When Hanke was advisor to Bulgaria in 1997, that country was likewise suffering from economic ills including runaway inflation and a banking crisis. The solution he proposed was a currency board, in which a country’s domestic currency is 100 percent backed by a foreign reserve currency, like the U.S. dollar or euro, at a fixed exchange rate.

“The inflation rate was 242% per month, and we put in the currency board in July and smashed inflation immediately, down to below 10% on an annual basis,” he said.

Within a year, Bulgaria’s foreign exchange reserves had tripled, short term interest rates were down to 2%, the banking system returned to solvency, and the economy was growing again.

Last month, Bulgaria qualified to join the euro area

Following this model, currency stability was similarly achieved in countries like Estonia, Lithuania, and Bosnia. Hanke had also recommended a currency board to Venezuela’s then-president Rafael Caldera in the 1990s, but those were different times.

“The rule of law has deteriorated so much that I would never recommend a currency board right now,” Hanke said. Instead, he said, Venezuela should do away with the bolivar entirely and adopt U.S. dollars as the national currency.

In a process called dollarization, “you essentially get rid of the central bank, get rid of the local currency and replace it with what would have been the anchor currency under a currency board,” he said.

Dollarization has been implemented effectively in Panama, El Salvador, and Ecuador. Venezuela is informally dollarized, with estimates that more than half the transactions there are conducted in dollars already.

Once macroeconomic stability is achieved, the government can then begin to “chip away at all these other things that have to be done,” he said.

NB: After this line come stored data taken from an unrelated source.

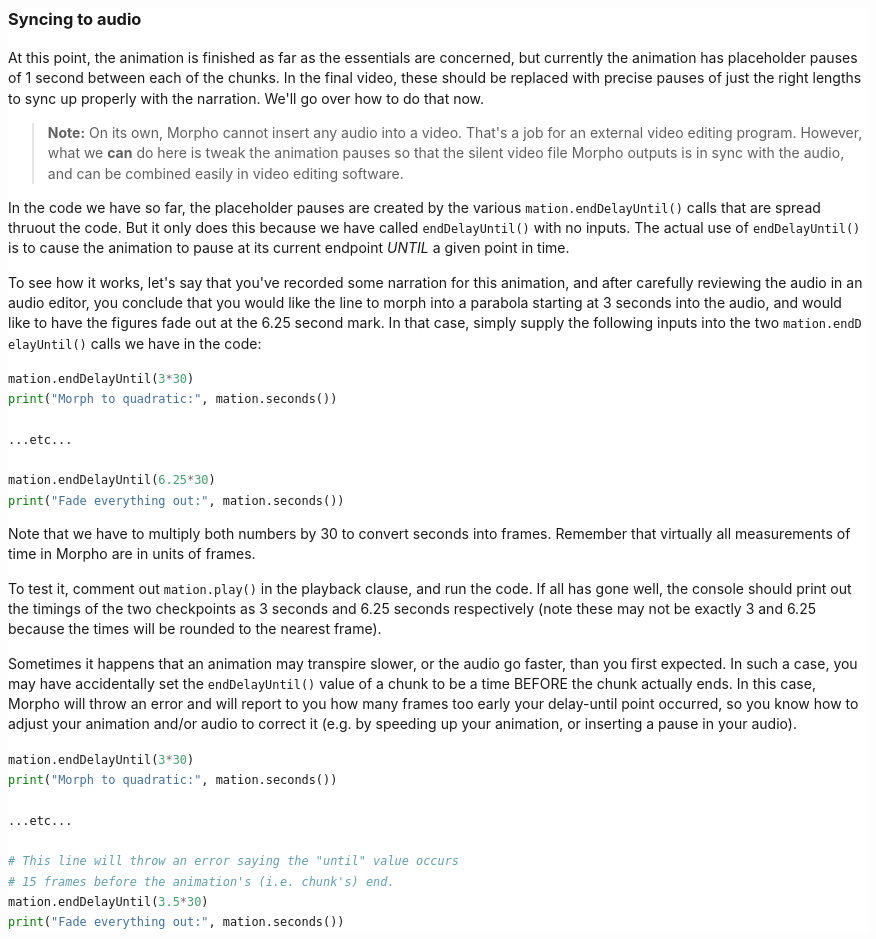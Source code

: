 
### Syncing to audio

At this point, the animation is finished as far as the essentials are concerned, but currently the animation has placeholder pauses of 1 second between each of the chunks. In the final video, these should be replaced with precise pauses of just the right lengths to sync up properly with the narration. We'll go over how to do that now.

> **Note:** On its own, Morpho cannot insert any audio into a video. That's a job for an external video editing program. However, what we **can** do here is tweak the animation pauses so that the silent video file Morpho outputs is in sync with the audio, and can be combined easily in video editing software.

In the code we have so far, the placeholder pauses are created by the various `mation.endDelayUntil()` calls that are spread thruout the code. But it only does this because we have called `endDelayUntil()` with no inputs. The actual use of `endDelayUntil()` is to cause the animation to pause at its current endpoint *UNTIL* a given point in time.

To see how it works, let's say that you've recorded some narration for this animation, and after carefully reviewing the audio in an audio editor, you conclude that you would like the line to morph into a parabola starting at 3 seconds into the audio, and would like to have the figures fade out at the 6.25 second mark. In that case, simply supply the following inputs into the two `mation.endDelayUntil()` calls we have in the code:

```python
mation.endDelayUntil(3*30)
print("Morph to quadratic:", mation.seconds())

...etc...

mation.endDelayUntil(6.25*30)
print("Fade everything out:", mation.seconds())
```

Note that we have to multiply both numbers by 30 to convert seconds into frames. Remember that virtually all measurements of time in Morpho are in units of frames.

To test it, comment out `mation.play()` in the playback clause, and run the code. If all has gone well, the console should print out the timings of the two checkpoints as 3 seconds and 6.25 seconds respectively (note these may not be exactly 3 and 6.25 because the times will be rounded to the nearest frame).

Sometimes it happens that an animation may transpire slower, or the audio go faster, than you first expected. In such a case, you may have accidentally set the `endDelayUntil()` value of a chunk to be a time BEFORE the chunk actually ends. In this case, Morpho will throw an error and will report to you how many frames too early your delay-until point occurred, so you know how to adjust your animation and/or audio to correct it (e.g. by speeding up your animation, or inserting a pause in your audio).

```python
mation.endDelayUntil(3*30)
print("Morph to quadratic:", mation.seconds())

...etc...

# This line will throw an error saying the "until" value occurs
# 15 frames before the animation's (i.e. chunk's) end.
mation.endDelayUntil(3.5*30)
print("Fade everything out:", mation.seconds())
```
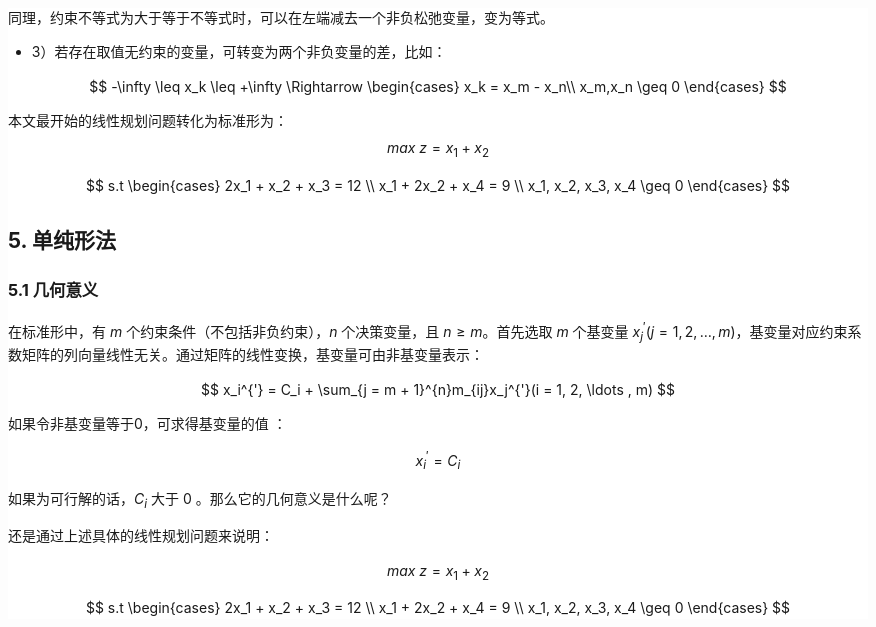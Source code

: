 同理，约束不等式为大于等于不等式时，可以在左端减去一个非负松弛变量，变为等式。

- 3）若存在取值无约束的变量，可转变为两个非负变量的差，比如：

$$
-\infty \leq x_k \leq +\infty \Rightarrow
\begin{cases}  
x_k = x_m - x_n\\ 
x_m,x_n \geq 0
\end{cases}
$$

本文最开始的线性规划问题转化为标准形为：
$$
max \ z = x_1 + x_2
$$

$$
s.t \begin{cases}  
2x_1 + x_2 + x_3 = 12 \\ 
x_1 + 2x_2 + x_4 = 9  \\
x_1, x_2, x_3, x_4 \geq 0
\end{cases}
$$

## 5. 单纯形法

### 5.1 几何意义

在标准形中，有 $m$ 个约束条件（不包括非负约束），$n$ 个决策变量，且 $n \geq m$。首先选取 $m$ 个基变量 $x_j^{'}(j = 1, 2, \ldots, m )$，基变量对应约束系数矩阵的列向量线性无关。通过矩阵的线性变换，基变量可由非基变量表示：

$$
x_i^{'} = C_i + \sum_{j = m + 1}^{n}m_{ij}x_j^{'}(i = 1, 2, \ldots , m)
$$

如果令非基变量等于$0$，可求得基变量的值 ：

$$
x_i^{'} = C_i
$$

如果为可行解的话，$C_i$ 大于 $0$ 。那么它的几何意义是什么呢？

还是通过上述具体的线性规划问题来说明：

$$
max \ z = x_1 + x_2
$$

$$
s.t \begin{cases}  
2x_1 + x_2 + x_3 = 12 \\ 
x_1 + 2x_2 + x_4 = 9  \\
x_1, x_2, x_3, x_4 \geq 0
\end{cases}
$$
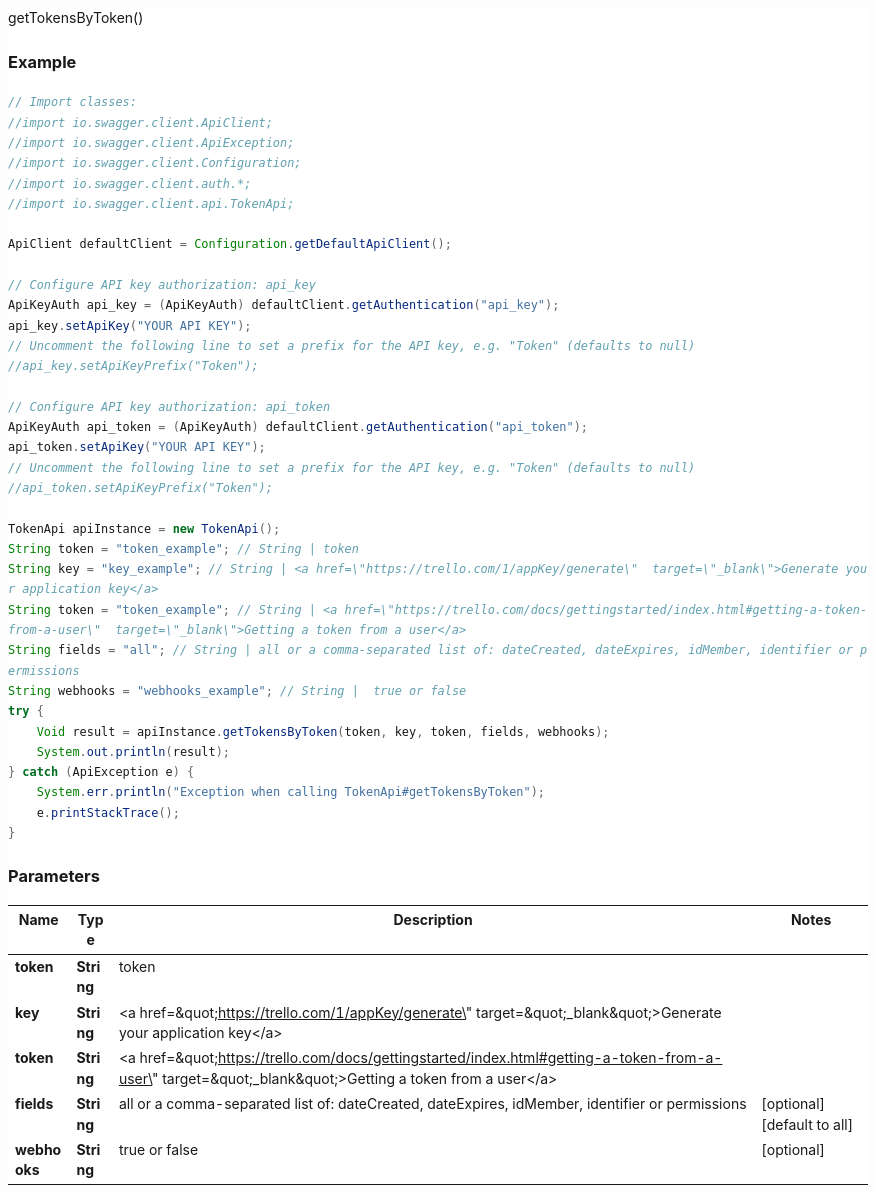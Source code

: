 getTokensByToken()

### Example
```java
// Import classes:
//import io.swagger.client.ApiClient;
//import io.swagger.client.ApiException;
//import io.swagger.client.Configuration;
//import io.swagger.client.auth.*;
//import io.swagger.client.api.TokenApi;

ApiClient defaultClient = Configuration.getDefaultApiClient();

// Configure API key authorization: api_key
ApiKeyAuth api_key = (ApiKeyAuth) defaultClient.getAuthentication("api_key");
api_key.setApiKey("YOUR API KEY");
// Uncomment the following line to set a prefix for the API key, e.g. "Token" (defaults to null)
//api_key.setApiKeyPrefix("Token");

// Configure API key authorization: api_token
ApiKeyAuth api_token = (ApiKeyAuth) defaultClient.getAuthentication("api_token");
api_token.setApiKey("YOUR API KEY");
// Uncomment the following line to set a prefix for the API key, e.g. "Token" (defaults to null)
//api_token.setApiKeyPrefix("Token");

TokenApi apiInstance = new TokenApi();
String token = "token_example"; // String | token
String key = "key_example"; // String | <a href=\"https://trello.com/1/appKey/generate\"  target=\"_blank\">Generate your application key</a>
String token = "token_example"; // String | <a href=\"https://trello.com/docs/gettingstarted/index.html#getting-a-token-from-a-user\"  target=\"_blank\">Getting a token from a user</a>
String fields = "all"; // String | all or a comma-separated list of: dateCreated, dateExpires, idMember, identifier or permissions
String webhooks = "webhooks_example"; // String |  true or false
try {
    Void result = apiInstance.getTokensByToken(token, key, token, fields, webhooks);
    System.out.println(result);
} catch (ApiException e) {
    System.err.println("Exception when calling TokenApi#getTokensByToken");
    e.printStackTrace();
}
```

### Parameters

Name | Type | Description  | Notes
------------- | ------------- | ------------- | -------------
 **token** | **String**| token |
 **key** | **String**| &lt;a href&#x3D;\&quot;https://trello.com/1/appKey/generate\&quot;  target&#x3D;\&quot;_blank\&quot;&gt;Generate your application key&lt;/a&gt; |
 **token** | **String**| &lt;a href&#x3D;\&quot;https://trello.com/docs/gettingstarted/index.html#getting-a-token-from-a-user\&quot;  target&#x3D;\&quot;_blank\&quot;&gt;Getting a token from a user&lt;/a&gt; |
 **fields** | **String**| all or a comma-separated list of: dateCreated, dateExpires, idMember, identifier or permissions | [optional] [default to all]
 **webhooks** | **String**|  true or false | [optional]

“If you look at the big reforms, like in New Zealand or Great Britain with [Prime Minister Margaret] Thatcher, or the Chicago boys in Chile, these things didn’t happen overnight,” Hanke said. “You have to build confidence and momentum, and let the momentum carry you along opportunistically, and pick these things off one at a time.”

Much of the focus since January has been on Venezuela’s massive oil reserves, though its wells are currently in disrepair after decades of government mismanagement and theft.

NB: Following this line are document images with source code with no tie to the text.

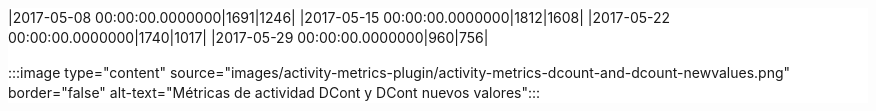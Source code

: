 |2017-05-08 00:00:00.0000000|1691|1246|
|2017-05-15 00:00:00.0000000|1812|1608|
|2017-05-22 00:00:00.0000000|1740|1017|
|2017-05-29 00:00:00.0000000|960|756|

:::image type="content" source="images/activity-metrics-plugin/activity-metrics-dcount-and-dcount-newvalues.png" border="false" alt-text="Métricas de actividad DCont y DCont nuevos valores":::
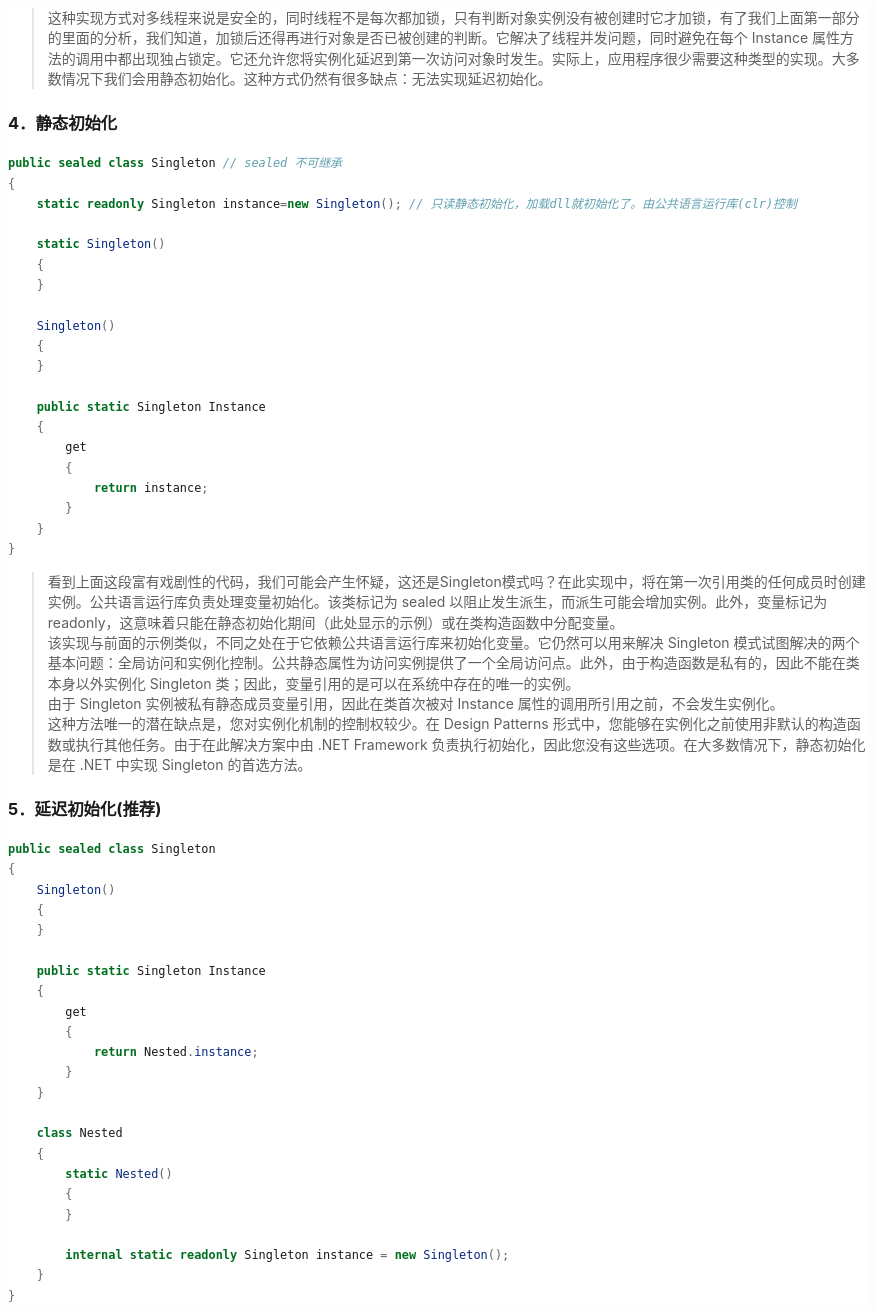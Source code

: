 > 这种实现方式对多线程来说是安全的，同时线程不是每次都加锁，只有判断对象实例没有被创建时它才加锁，有了我们上面第一部分的里面的分析，我们知道，加锁后还得再进行对象是否已被创建的判断。它解决了线程并发问题，同时避免在每个 Instance 属性方法的调用中都出现独占锁定。它还允许您将实例化延迟到第一次访问对象时发生。实际上，应用程序很少需要这种类型的实现。大多数情况下我们会用静态初始化。这种方式仍然有很多缺点：无法实现延迟初始化。

### 4．静态初始化

```csharp
public sealed class Singleton // sealed 不可继承
{
    static readonly Singleton instance=new Singleton(); // 只读静态初始化，加载dll就初始化了。由公共语言运行库(clr)控制

    static Singleton()
    {
    }

    Singleton()
    {
    }

    public static Singleton Instance
    {
        get
        {
            return instance;
        }
    }
}
```

> 看到上面这段富有戏剧性的代码，我们可能会产生怀疑，这还是Singleton模式吗？在此实现中，将在第一次引用类的任何成员时创建实例。公共语言运行库负责处理变量初始化。该类标记为 sealed 以阻止发生派生，而派生可能会增加实例。此外，变量标记为 readonly，这意味着只能在静态初始化期间（此处显示的示例）或在类构造函数中分配变量。<br />该实现与前面的示例类似，不同之处在于它依赖公共语言运行库来初始化变量。它仍然可以用来解决 Singleton 模式试图解决的两个基本问题：全局访问和实例化控制。公共静态属性为访问实例提供了一个全局访问点。此外，由于构造函数是私有的，因此不能在类本身以外实例化 Singleton 类；因此，变量引用的是可以在系统中存在的唯一的实例。<br />由于 Singleton 实例被私有静态成员变量引用，因此在类首次被对 Instance 属性的调用所引用之前，不会发生实例化。<br />这种方法唯一的潜在缺点是，您对实例化机制的控制权较少。在 Design Patterns 形式中，您能够在实例化之前使用非默认的构造函数或执行其他任务。由于在此解决方案中由 .NET Framework 负责执行初始化，因此您没有这些选项。在大多数情况下，静态初始化是在 .NET 中实现 Singleton 的首选方法。

### 5．延迟初始化(推荐)

```cs
public sealed class Singleton
{
    Singleton()
    {
    }

    public static Singleton Instance
    {
        get
        {
            return Nested.instance;
        }
    }
    
    class Nested
    {
        static Nested()
        {
        }

        internal static readonly Singleton instance = new Singleton();
    }
}
```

“Chavismo has rendered the world’s largest crude oil reserves effectively worthless,” Hanke said, and to date, western oil companies have been reluctant to reinvest.

In January, Venezuela’s parliament passed a new law intended to open its oil industry to private development, but it will probably have to do more to attract investment back into the country.  Venezuela must establish a credible legal system to guarantee property rights, such as the laws that Chile put in place for mining concessions in the 1980s, Hanke said.

“Chile’s mining law established sound property rights and clear rules of the game,” Hanke said. “Among other things, the law mandates that if an expropriation by the state occurs, the state must pay the owner the full present value of the future cash flows from the property that has been expropriated,” as well as stipulating that foreign investors are treated the same as Venezuelans.

Beyond oil, other industries that have great potential include agriculture and mining, which were also subject to nationalization under Chavez and Maduro.

Venezuela has a wealth of unused agricultural land and extensive freshwater resources, but “land prices are extremely depressed under the weight of severe legal and political risk,” Hanke said. “Property rights insecurity, input-market disruption, price and exchange controls, and infrastructure decay have combined to push the sector far below its production possibility frontier.”

In addition, “there are considerable reserves of gold, iron ore, bauxite, coal, nickel, and some critical materials, like coltan,” Hanke said. “But, like agriculture, mining is plagued by infrastructure problems.”

For America’s part, Hanke called for a complete end to the U.S. embargo.

“The first immediate action the U.S. should take in Venezuela is to remove all sanctions, and this could literally be done with the stroke of a pen,” he said.